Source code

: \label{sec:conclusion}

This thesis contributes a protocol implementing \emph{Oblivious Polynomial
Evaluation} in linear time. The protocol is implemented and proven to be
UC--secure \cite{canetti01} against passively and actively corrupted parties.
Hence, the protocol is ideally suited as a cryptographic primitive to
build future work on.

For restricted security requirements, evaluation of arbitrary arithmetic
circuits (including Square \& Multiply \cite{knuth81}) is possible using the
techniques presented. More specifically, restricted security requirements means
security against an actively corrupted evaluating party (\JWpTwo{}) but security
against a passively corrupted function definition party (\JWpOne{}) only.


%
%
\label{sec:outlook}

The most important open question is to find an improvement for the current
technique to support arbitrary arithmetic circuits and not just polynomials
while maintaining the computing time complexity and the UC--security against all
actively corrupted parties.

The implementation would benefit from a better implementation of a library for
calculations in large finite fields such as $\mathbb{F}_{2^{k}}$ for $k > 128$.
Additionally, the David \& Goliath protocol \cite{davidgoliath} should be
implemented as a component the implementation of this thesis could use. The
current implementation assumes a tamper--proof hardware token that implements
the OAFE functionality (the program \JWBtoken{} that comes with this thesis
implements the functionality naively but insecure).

### WORK INSTRUCTIONS:
Your task is to transcribe each record faithfully and in full.

### SOLUTION TO THIS PROBLEM:
Source code

: \label{sec:conclusion}

This thesis contributes a protocol implementing \emph{Oblivious Polynomial
Evaluation} in linear time. The protocol is implemented and proven to be
UC--secure \cite{canetti01} against passively and actively corrupted parties.
Hence, the protocol is ideally suited as a cryptographic primitive to
build future work on.

For restricted security requirements, evaluation of arbitrary arithmetic
circuits (including Square \& Multiply \cite{knuth81}) is possible using the
techniques presented. More specifically, restricted security requirements means
security against an actively corrupted evaluating party (\JWpTwo{}) but security
against a passively corrupted function definition party (\JWpOne{}) only.


%
%
\label{sec:outlook}

The most important open question is to find an improvement for the current
technique to support arbitrary arithmetic circuits and not just polynomials
while maintaining the computing time complexity and the UC--security against all
actively corrupted parties.

The implementation would benefit from a better implementation of a library for
calculations in large finite fields such as $\mathbb{F}_{2^{k}}$ for $k > 128$.
Additionally, the David \& Goliath protocol \cite{davidgoliath} should be
implemented as a component the implementation of this thesis could use. The
current implementation assumes a tamper--proof hardware token that implements
the OAFE functionality (the program \JWBtoken{} that comes with this thesis
implements the functionality naively but insecure).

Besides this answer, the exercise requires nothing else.